Invasive group A Streptococcus (iGAS) disease is a severe bacterial infection caused by Streptococcus pyogenes, sometimes called strep A; ≈25,000 cases occurred in the United States in 2019[1]. iGAS disease is defined as illness associated with detection of group A Streptococcus in a normally sterile site, such as blood, pleural fluid, joint fluid, or deep tissue. iGAS has different clinical syndromes, including bacteremia without focus, pneumonia, and cellulitis, and severe manifestations, include necrotizing fasciitis and streptococcal toxic shock syndrome (STSS). The highly variable M protein, encoded by emm (M protein gene), is essential for virulence and serves as the primary target for epidemiologic typing of GAS[2]. Most patients with iGAS are hospitalized and the estimated case-fatality rate in the United States is 12%[3]. Numerous risk factors are associated with iGAS, including older age, diabetes, HIV infection, heart disease, cancer, obesity, injection drug use, long-term care facility (LTCF) residence, homelessness, preceding or concurrent influenza infection, and exposure to children with sore throats[4–9]. No licensed vaccines for GAS exist despite its substantial global disease burden: an estimated 1.78 million new cases of severe GAS (iGAS, acute rheumatic fever, rheumatic heart disease, and poststreptococcal glomerulonephritis) and 517,000 deaths occurring each year[10]. In 2019, the World Health Organization recognized GAS as a leading cause of infectious disease burden and proposed better characterization of GAS epidemiology as a priority activity for vaccine development[11].
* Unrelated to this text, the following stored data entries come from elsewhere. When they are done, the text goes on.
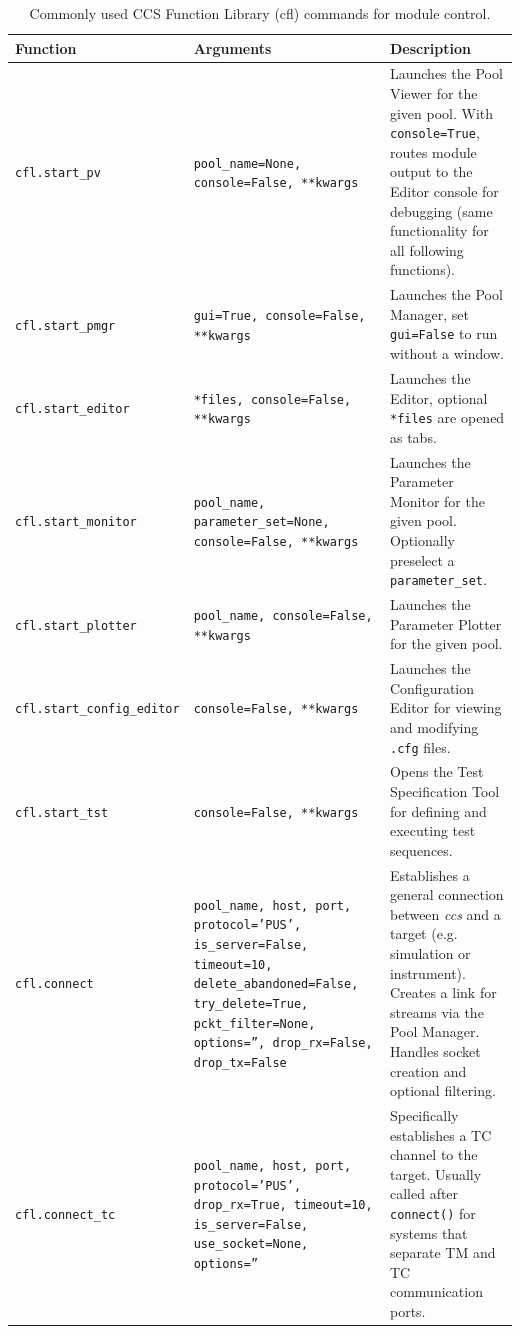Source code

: \begin{table}[h!]
\centering
\renewcommand{\arraystretch}{1.3}
\setlength{\tabcolsep}{8pt}
\begin{tabular}{p{4cm} p{5cm} p{6cm}}
\hline
\textbf{Function} & \textbf{Arguments} & \textbf{Description} \\ 
\hline


\texttt{cfl.start\_pv} & \texttt{pool\_name=None, console=False, **kwargs} & Launches the Pool Viewer for the given pool. With \texttt{console=True}, routes module output to the Editor console for debugging (same functionality for all following functions). \\

\texttt{cfl.start\_pmgr} & \texttt{gui=True, console=False, **kwargs} & Launches the Pool Manager, set \texttt{gui=False} to run without a window. \\

\texttt{cfl.start\_editor} & \texttt{*files, console=False, **kwargs} & Launches the Editor, optional \texttt{*files} are opened as tabs.\\

\texttt{cfl.start\_monitor} & \texttt{pool\_name, parameter\_set=None, console=False, **kwargs} & Launches the Parameter Monitor for the given pool. Optionally preselect a \texttt{parameter\_set}. \\

\texttt{cfl.start\_plotter} & \texttt{pool\_name, console=False, **kwargs} & Launches the Parameter Plotter for the given pool. \\

\texttt{cfl.start\_config\_editor} & \texttt{console=False, **kwargs} & Launches the Configuration Editor for viewing and modifying \texttt{.cfg} files. \\

\texttt{cfl.start\_tst} & \texttt{console=False, **kwargs} & Opens the Test Specification Tool for defining and executing test sequences.\\

\texttt{cfl.connect} & \texttt{pool\_name, host, port, protocol='PUS', is\_server=False, timeout=10, delete\_abandoned=False, try\_delete=True, pckt\_filter=None, options='', drop\_rx=False, drop\_tx=False} & Establishes a general connection between \textit{ccs} and a target (e.g. simulation or instrument). Creates a link for streams via the Pool Manager. Handles socket creation and optional filtering. \\

\texttt{cfl.connect\_tc} & \texttt{pool\_name, host, port, protocol='PUS', drop\_rx=True, timeout=10, is\_server=False, use\_socket=None, options=''} & Specifically establishes a TC channel to the target. Usually called after \texttt{connect()} for systems that separate TM and TC communication ports. \\


\hline
\end{tabular}
\caption{Commonly used CCS Function Library (cfl) commands for module control.}
\end{table}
During the past decade, iGAS incidence has increased in the United States, Canada, Ireland, Australia, and New Zealand[1,12–16]. Reasons for these increases are unclear but could include changing demographics (e.g., an aging population at higher risk for iGAS), rising prevalence of other risk factors associated with iGAS infection, or changes in circulating emm types. In some US states, iGAS outbreaks among specific populations (e.g., persons experiencing homelessness or who inject drugs) or the emergence of rarely occurring emm types were linked to increases in iGAS incidence[17–21]. In Idaho, a rural, western US state with a 2020 population of ≈1.8 million persons, iGAS is a reportable disease. We conducted a retrospective analytical study using surveillance data, emm typing results, and medical record review to describe the epidemiology of iGAS in Idaho during 2008–2019. In addition, we compared cases reported during 2014–2019 with cases from a lower-incidence 2008–2013 baseline period to determine whether clinical syndromes, patient demographics, and risk factors were associated with increased iGAS incidence.